All of lore.kernel.org
 help / color / mirror / Atom feed
From: "Paul E. McKenney" <paulmck@linux.vnet.ibm.com>
To: Gregory Haskins <gregory.haskins@gmail.com>
Cc: Gregory Haskins <ghaskins@novell.com>,
	kvm@vger.kernel.org, alacrityvm-devel@lists.sourceforge.net,
	linux-kernel@vger.kernel.org
Subject: Re: [KVM PATCH v3 1/3] KVM: fix race in irq_routing logic
Date: Tue, 27 Oct 2009 10:01:21 -0700	[thread overview]
Message-ID: <20091027170121.GE6258@linux.vnet.ibm.com> (raw)
In-Reply-To: <4AE6F6F1.4090308@gmail.com>

On Tue, Oct 27, 2009 at 09:34:41AM -0400, Gregory Haskins wrote:
> Hi Paul,
> 
> Paul E. McKenney wrote:
> > On Mon, Oct 26, 2009 at 12:21:57PM -0400, Gregory Haskins wrote:
> >> The current code suffers from the following race condition:
> >>
> >> thread-1                                    thread-2
> >> -----------------------------------------------------------
> >>
> >> kvm_set_irq() {
> >>    rcu_read_lock()
> >>    irq_rt = rcu_dereference(table);
> >>    rcu_read_unlock();
> >>
> >>                                        kvm_set_irq_routing() {
> >>                                           mutex_lock();
> >>                                           irq_rt = table;
> >>                                           rcu_assign_pointer();
> >>                                           mutex_unlock();
> >>                                           synchronize_rcu();
> >>
> >>                                           kfree(irq_rt);
> >>
> >>    irq_rt->entry->set(); /* bad */
> >>
> >> -------------------------------------------------------------
> >>
> >> Because the pointer is accessed outside of the read-side critical
> >> section.  There are two basic patterns we can use to fix this bug:
> >>
> >> 1) Switch to sleeping-rcu and encompass the ->set() access within the
> >>    read-side critical section,
> >>
> >>    OR
> >>
> >> 2) Add reference counting to the irq_rt structure, and simply acquire
> >>    the reference from within the RSCS.
> >>
> >> This patch implements solution (1).
> > 
> > Looks like a good transformation!  A few questions interspersed below.
> 
> Thanks for the review.  I would have CC'd you but I figured I pestered
> you enough with my RCU reviews in the past, and didn't want to annoy you ;)
> 
> I will be sure to CC you in the future, unless you ask otherwise.

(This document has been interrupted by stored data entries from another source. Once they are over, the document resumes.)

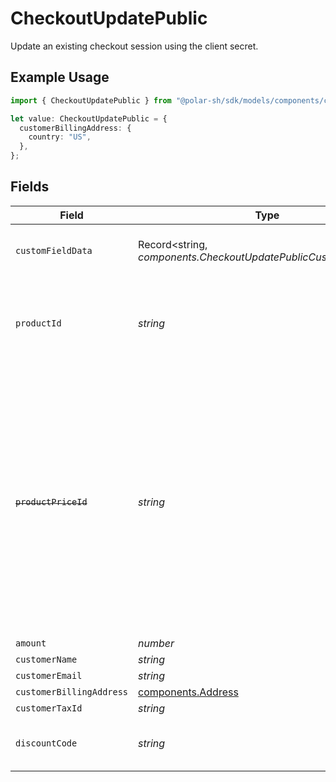 # CheckoutUpdatePublic

Update an existing checkout session using the client secret.

## Example Usage

```typescript
import { CheckoutUpdatePublic } from "@polar-sh/sdk/models/components/checkoutupdatepublic.js";

let value: CheckoutUpdatePublic = {
  customerBillingAddress: {
    country: "US",
  },
};
```

## Fields

| Field                                                                                                                                                                                                                            | Type                                                                                                                                                                                                                             | Required                                                                                                                                                                                                                         | Description                                                                                                                                                                                                                      |
| -------------------------------------------------------------------------------------------------------------------------------------------------------------------------------------------------------------------------------- | -------------------------------------------------------------------------------------------------------------------------------------------------------------------------------------------------------------------------------- | -------------------------------------------------------------------------------------------------------------------------------------------------------------------------------------------------------------------------------- | -------------------------------------------------------------------------------------------------------------------------------------------------------------------------------------------------------------------------------- |
| `customFieldData`                                                                                                                                                                                                                | Record<string, *components.CheckoutUpdatePublicCustomFieldData*>                                                                                                                                                                 | :heavy_minus_sign:                                                                                                                                                                                                               | Key-value object storing custom field values.                                                                                                                                                                                    |
| `productId`                                                                                                                                                                                                                      | *string*                                                                                                                                                                                                                         | :heavy_minus_sign:                                                                                                                                                                                                               | ID of the product to checkout. Must be present in the checkout's product list.                                                                                                                                                   |
| ~~`productPriceId`~~                                                                                                                                                                                                             | *string*                                                                                                                                                                                                                         | :heavy_minus_sign:                                                                                                                                                                                                               | : warning: ** DEPRECATED **: This will be removed in a future release, please migrate away from it as soon as possible.<br/><br/>ID of the product price to checkout. Must correspond to a price present in the checkout's product list. |
| `amount`                                                                                                                                                                                                                         | *number*                                                                                                                                                                                                                         | :heavy_minus_sign:                                                                                                                                                                                                               | N/A                                                                                                                                                                                                                              |
| `customerName`                                                                                                                                                                                                                   | *string*                                                                                                                                                                                                                         | :heavy_minus_sign:                                                                                                                                                                                                               | N/A                                                                                                                                                                                                                              |
| `customerEmail`                                                                                                                                                                                                                  | *string*                                                                                                                                                                                                                         | :heavy_minus_sign:                                                                                                                                                                                                               | N/A                                                                                                                                                                                                                              |
| `customerBillingAddress`                                                                                                                                                                                                         | [components.Address](../../models/components/address.md)                                                                                                                                                                         | :heavy_minus_sign:                                                                                                                                                                                                               | N/A                                                                                                                                                                                                                              |
| `customerTaxId`                                                                                                                                                                                                                  | *string*                                                                                                                                                                                                                         | :heavy_minus_sign:                                                                                                                                                                                                               | N/A                                                                                                                                                                                                                              |
| `discountCode`                                                                                                                                                                                                                   | *string*                                                                                                                                                                                                                         | :heavy_minus_sign:                                                                                                                                                                                                               | Discount code to apply to the checkout.                                                                                                                                                                                          |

No problem either way.  ;-)

							Thanx, Paul

> >> Signed-off-by: Gregory Haskins <ghaskins@novell.com>
> >> ---
> >>
> >>  include/linux/kvm_host.h |    6 +++++-
> >>  virt/kvm/irq_comm.c      |   50 +++++++++++++++++++++++++++-------------------
> >>  virt/kvm/kvm_main.c      |    1 +
> >>  3 files changed, 35 insertions(+), 22 deletions(-)
> >>
> >> diff --git a/include/linux/kvm_host.h b/include/linux/kvm_host.h
> >> index bd5a616..1fe135d 100644
> >> --- a/include/linux/kvm_host.h
> >> +++ b/include/linux/kvm_host.h
> >> @@ -185,7 +185,10 @@ struct kvm {
> >>
> >>  	struct mutex irq_lock;
> >>  #ifdef CONFIG_HAVE_KVM_IRQCHIP
> >> -	struct kvm_irq_routing_table *irq_routing;
> >> +	struct {
> >> +		struct srcu_struct            srcu;
> > 
> > Each structure has its own SRCU domain.  This is OK, but just asking
> > if that is the intent.  It does look like the SRCU primitives are
> > passed a pointer to the correct structure, and that the return value
> > from srcu_read_lock() gets passed into the matching srcu_read_unlock()
> > like it needs to be, so that is good.
> 
> Yeah, it was intentional.  Technically the table is per-guest, and thus
> the locking is too, which is the desired/intentional granularity.
> 
> On that note, I tried to denote that kvm->irq_routing.srcu and
> kvm->irq_routing.table were related to one another, but then went ahead
> and modified the hunks that touched kvm->irq_ack_notifier_list, too.  In
> retrospect, this was probably a mistake.  I should leave the rcu usage
> outside of ->irq_routing.table alone.
> 
> > 
> >> +		struct kvm_irq_routing_table *table;
> >> +	} irq_routing;
> >>  	struct hlist_head mask_notifier_list;
> >>  	struct hlist_head irq_ack_notifier_list;
> >>  #endif
> > 
> > [ . . . ]
> > 
> >> @@ -155,21 +156,19 @@ int kvm_set_irq(struct kvm *kvm, int irq_source_id, u32 irq, int level)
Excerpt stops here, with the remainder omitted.